- [Problem to work on] Copy out each line of the material in which the word "that" appears.
Task inputs Block Start
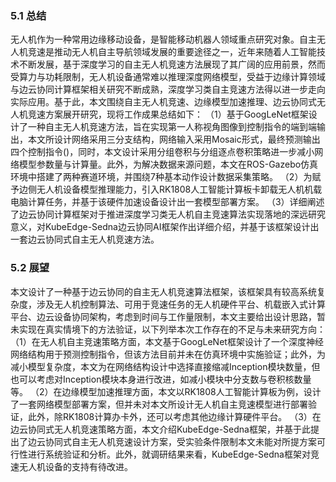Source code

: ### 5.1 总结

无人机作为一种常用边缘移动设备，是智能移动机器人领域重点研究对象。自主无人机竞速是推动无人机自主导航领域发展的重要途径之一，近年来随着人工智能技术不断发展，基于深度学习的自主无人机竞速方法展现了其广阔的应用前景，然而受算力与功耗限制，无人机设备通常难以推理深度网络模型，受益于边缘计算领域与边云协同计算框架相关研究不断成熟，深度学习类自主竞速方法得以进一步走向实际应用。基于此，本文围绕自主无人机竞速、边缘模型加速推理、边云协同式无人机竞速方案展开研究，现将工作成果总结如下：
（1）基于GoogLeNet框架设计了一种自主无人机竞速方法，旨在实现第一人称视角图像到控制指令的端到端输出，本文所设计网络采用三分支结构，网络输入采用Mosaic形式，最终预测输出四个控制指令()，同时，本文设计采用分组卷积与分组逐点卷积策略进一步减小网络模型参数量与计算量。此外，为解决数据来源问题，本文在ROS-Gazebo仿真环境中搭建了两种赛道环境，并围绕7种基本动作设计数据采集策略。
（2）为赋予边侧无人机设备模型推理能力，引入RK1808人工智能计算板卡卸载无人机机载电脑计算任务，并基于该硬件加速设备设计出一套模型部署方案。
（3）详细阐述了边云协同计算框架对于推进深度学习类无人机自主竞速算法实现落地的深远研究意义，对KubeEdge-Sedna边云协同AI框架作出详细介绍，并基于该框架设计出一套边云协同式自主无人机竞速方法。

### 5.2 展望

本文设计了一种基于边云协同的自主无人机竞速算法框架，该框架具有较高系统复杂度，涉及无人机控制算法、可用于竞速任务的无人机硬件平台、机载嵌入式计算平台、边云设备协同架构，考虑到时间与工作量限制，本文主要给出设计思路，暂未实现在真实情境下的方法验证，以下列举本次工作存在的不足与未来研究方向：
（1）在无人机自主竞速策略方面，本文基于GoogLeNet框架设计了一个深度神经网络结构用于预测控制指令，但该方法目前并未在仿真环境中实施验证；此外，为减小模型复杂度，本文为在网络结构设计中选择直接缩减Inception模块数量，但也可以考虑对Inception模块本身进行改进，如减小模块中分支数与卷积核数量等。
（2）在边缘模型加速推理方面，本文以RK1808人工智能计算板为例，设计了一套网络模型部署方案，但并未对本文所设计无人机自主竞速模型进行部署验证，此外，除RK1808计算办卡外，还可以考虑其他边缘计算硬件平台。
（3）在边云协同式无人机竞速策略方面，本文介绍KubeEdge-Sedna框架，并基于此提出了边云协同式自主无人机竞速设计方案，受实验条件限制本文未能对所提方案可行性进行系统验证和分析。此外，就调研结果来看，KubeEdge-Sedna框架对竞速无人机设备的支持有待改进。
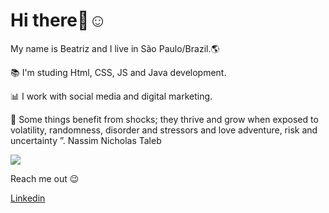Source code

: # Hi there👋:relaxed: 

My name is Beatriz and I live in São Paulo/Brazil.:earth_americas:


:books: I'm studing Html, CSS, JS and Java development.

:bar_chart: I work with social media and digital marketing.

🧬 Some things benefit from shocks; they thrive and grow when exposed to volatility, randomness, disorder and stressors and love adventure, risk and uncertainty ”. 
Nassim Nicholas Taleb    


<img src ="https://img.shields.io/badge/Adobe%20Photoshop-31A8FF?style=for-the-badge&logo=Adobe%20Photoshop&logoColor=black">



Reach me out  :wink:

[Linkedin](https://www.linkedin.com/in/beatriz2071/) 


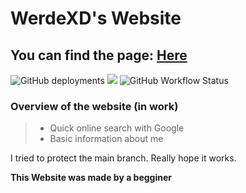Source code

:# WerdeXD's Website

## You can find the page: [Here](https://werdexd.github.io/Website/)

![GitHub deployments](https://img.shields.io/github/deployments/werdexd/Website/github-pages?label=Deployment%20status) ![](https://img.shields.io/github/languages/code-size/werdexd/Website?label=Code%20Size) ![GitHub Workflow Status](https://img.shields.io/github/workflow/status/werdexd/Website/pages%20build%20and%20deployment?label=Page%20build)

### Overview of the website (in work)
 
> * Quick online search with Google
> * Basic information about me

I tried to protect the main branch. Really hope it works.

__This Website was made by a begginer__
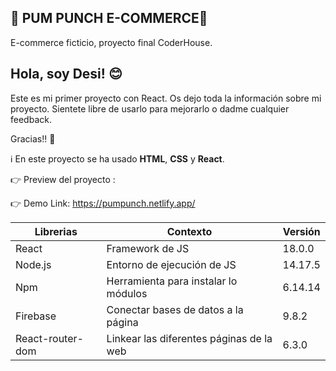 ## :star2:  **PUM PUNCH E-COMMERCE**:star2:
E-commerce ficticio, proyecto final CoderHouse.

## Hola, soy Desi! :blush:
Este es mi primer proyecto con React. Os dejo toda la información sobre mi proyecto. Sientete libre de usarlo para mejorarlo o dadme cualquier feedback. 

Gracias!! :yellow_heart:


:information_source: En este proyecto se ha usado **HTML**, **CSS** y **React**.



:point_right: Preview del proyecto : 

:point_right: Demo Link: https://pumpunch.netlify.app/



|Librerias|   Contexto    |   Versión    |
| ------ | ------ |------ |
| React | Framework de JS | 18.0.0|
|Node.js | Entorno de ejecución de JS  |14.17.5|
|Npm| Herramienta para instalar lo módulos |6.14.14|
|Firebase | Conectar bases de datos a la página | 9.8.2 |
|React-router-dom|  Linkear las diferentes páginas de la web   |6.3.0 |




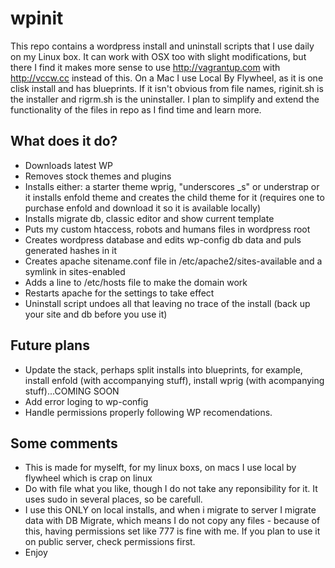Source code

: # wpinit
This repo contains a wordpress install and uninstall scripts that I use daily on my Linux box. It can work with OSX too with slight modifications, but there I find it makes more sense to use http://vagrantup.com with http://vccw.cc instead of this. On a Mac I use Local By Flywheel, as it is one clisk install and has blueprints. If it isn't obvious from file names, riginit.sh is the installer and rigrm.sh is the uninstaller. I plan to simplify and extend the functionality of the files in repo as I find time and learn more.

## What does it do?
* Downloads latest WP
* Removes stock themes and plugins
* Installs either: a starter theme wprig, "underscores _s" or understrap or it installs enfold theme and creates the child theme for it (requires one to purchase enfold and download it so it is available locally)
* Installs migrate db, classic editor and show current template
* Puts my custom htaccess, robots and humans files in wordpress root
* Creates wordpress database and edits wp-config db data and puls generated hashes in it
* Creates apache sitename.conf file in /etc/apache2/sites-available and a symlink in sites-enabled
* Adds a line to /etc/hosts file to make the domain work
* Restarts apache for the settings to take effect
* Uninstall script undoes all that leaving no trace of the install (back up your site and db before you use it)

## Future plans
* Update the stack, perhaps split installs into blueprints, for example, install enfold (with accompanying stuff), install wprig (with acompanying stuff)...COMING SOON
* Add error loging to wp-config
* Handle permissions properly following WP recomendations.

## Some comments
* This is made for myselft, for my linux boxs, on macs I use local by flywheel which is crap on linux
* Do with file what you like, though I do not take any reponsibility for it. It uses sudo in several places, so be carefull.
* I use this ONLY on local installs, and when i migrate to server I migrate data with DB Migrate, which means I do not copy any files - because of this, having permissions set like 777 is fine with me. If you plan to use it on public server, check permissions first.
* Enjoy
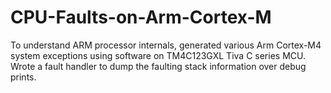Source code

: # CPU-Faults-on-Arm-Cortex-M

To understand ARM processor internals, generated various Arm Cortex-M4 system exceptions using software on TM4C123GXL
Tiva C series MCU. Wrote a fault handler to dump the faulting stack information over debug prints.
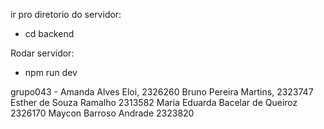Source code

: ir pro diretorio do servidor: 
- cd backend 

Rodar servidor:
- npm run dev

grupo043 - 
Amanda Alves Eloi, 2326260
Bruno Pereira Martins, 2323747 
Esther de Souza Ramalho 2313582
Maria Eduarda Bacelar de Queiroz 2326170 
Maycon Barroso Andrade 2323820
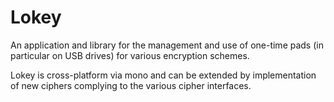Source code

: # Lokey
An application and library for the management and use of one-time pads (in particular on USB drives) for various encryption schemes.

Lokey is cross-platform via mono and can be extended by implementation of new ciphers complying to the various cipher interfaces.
Task inputs Block End
- [Solved problem]
This repo contains a wordpress install and uninstall scripts that I use daily on my Linux box. It can work with OSX too with slight modifications, but there I find it makes more sense to use http://vagrantup.com with http://vccw.cc instead of this. On a Mac I use Local By Flywheel, as it is one clisk install and has blueprints. If it isn't obvious from file names, riginit.sh is the installer and rigrm.sh is the uninstaller. I plan to simplify and extend the functionality of the files in repo as I find time and learn more.
* Uninstall script undoes all that leaving no trace of the install (back up your site and db before you use it)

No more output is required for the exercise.